>>>>

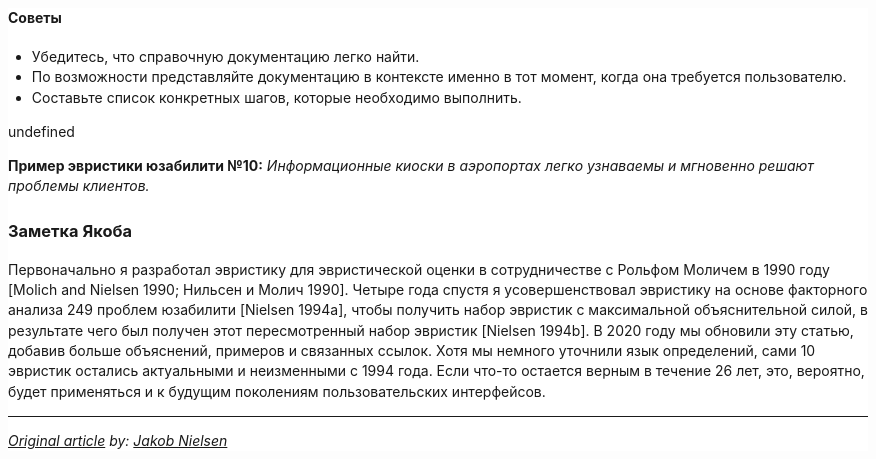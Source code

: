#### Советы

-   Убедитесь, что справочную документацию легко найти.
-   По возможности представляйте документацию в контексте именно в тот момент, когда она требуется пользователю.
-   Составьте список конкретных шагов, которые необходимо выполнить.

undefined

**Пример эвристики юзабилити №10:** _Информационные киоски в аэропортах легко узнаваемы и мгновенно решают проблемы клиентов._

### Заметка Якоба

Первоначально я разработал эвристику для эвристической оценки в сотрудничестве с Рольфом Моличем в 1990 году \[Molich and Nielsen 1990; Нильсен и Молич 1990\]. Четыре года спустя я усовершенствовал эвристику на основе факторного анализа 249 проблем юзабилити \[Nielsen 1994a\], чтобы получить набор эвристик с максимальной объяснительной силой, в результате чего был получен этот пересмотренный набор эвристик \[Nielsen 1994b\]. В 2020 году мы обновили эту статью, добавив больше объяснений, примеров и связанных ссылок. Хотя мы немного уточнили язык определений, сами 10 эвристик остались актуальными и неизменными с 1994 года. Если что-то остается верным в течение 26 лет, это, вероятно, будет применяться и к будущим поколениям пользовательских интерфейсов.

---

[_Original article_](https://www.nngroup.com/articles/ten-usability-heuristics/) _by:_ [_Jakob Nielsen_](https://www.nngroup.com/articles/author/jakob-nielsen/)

<<<<
>>>>

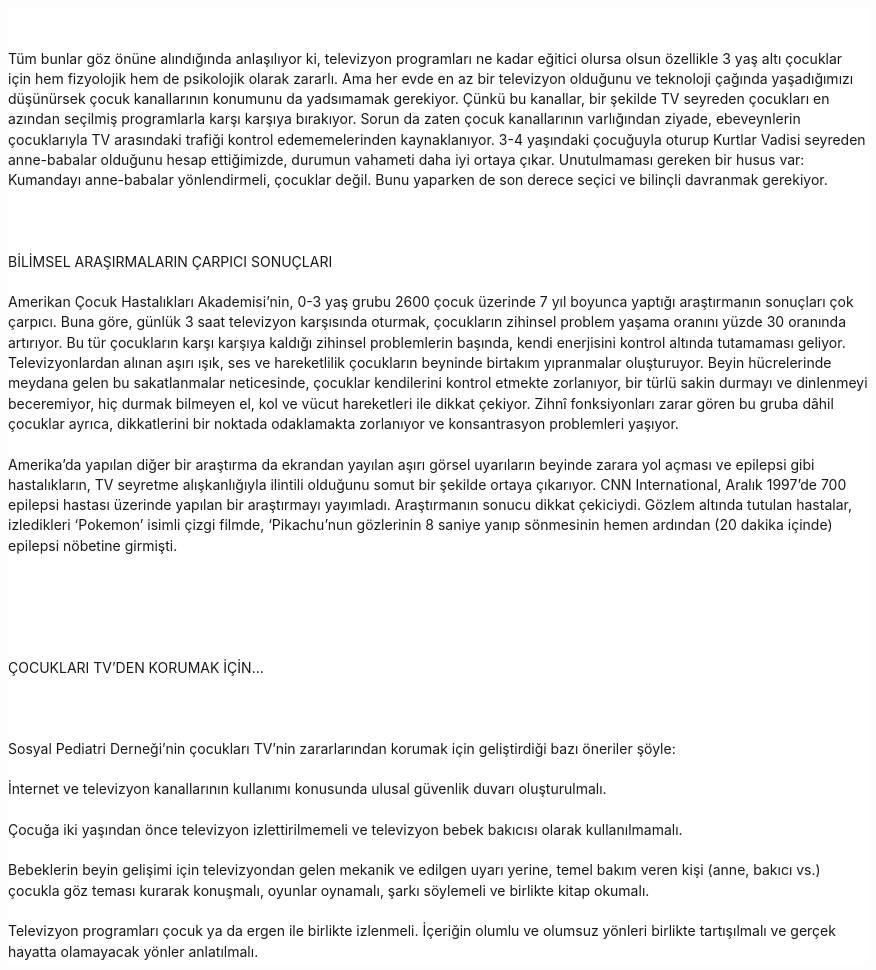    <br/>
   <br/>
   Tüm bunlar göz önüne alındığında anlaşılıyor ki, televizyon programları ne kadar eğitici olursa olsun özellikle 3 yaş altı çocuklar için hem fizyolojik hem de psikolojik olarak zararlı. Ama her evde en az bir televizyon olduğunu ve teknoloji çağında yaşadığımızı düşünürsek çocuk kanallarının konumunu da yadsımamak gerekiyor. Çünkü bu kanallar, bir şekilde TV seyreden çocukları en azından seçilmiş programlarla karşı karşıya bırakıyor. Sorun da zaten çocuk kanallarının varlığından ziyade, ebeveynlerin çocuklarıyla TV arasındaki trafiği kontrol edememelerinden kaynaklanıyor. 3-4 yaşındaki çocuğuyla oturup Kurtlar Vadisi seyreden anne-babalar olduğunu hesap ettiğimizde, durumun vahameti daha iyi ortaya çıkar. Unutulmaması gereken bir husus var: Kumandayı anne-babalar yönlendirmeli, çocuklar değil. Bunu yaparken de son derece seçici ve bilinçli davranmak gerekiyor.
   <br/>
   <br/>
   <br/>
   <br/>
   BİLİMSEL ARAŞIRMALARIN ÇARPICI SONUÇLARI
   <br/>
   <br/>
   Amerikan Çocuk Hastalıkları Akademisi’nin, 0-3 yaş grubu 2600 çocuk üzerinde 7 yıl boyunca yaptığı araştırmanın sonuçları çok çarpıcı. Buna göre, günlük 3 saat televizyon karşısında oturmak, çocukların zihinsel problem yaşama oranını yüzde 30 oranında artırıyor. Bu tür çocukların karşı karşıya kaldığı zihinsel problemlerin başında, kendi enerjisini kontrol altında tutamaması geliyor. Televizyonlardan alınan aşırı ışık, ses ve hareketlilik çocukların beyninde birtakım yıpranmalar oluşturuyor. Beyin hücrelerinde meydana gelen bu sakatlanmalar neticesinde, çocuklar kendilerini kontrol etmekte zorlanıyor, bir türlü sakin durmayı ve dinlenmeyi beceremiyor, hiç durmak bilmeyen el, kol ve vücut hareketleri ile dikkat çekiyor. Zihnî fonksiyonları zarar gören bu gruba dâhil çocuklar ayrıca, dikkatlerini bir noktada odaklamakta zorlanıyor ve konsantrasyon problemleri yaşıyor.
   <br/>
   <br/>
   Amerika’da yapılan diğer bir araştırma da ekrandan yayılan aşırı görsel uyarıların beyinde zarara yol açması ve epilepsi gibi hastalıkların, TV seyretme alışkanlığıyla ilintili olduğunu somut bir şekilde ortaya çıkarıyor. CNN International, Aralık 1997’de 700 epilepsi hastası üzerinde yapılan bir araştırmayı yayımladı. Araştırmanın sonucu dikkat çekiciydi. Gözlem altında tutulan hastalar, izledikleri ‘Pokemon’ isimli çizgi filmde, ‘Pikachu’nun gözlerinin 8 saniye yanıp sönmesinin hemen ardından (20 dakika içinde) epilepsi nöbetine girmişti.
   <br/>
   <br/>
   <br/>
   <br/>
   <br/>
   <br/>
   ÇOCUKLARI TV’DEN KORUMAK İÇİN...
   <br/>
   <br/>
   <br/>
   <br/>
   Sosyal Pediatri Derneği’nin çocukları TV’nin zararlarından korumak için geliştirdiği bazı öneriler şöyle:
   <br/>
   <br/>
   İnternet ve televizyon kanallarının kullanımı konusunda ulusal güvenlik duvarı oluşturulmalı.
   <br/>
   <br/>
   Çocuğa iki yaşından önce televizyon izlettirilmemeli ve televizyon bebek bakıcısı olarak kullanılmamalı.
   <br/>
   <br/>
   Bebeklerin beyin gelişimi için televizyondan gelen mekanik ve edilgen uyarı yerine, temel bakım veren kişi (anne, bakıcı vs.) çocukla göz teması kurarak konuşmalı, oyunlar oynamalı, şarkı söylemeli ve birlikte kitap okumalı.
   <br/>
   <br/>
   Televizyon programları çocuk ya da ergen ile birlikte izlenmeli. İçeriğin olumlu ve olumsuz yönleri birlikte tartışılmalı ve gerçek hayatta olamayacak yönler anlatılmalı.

<<<<

TASK GOAL:
Pick out and copy the lines of the entries that hold the string "birlikte".

YOUR SOLUTION:
   Bebeklerin beyin gelişimi için televizyondan gelen mekanik ve edilgen uyarı yerine, temel bakım veren kişi (anne, bakıcı vs.) çocukla göz teması kurarak konuşmalı, oyunlar oynamalı, şarkı söylemeli ve birlikte kitap okumalı.
   Televizyon programları çocuk ya da ergen ile birlikte izlenmeli. İçeriğin olumlu ve olumsuz yönleri birlikte tartışılmalı ve gerçek hayatta olamayacak yönler anlatılmalı.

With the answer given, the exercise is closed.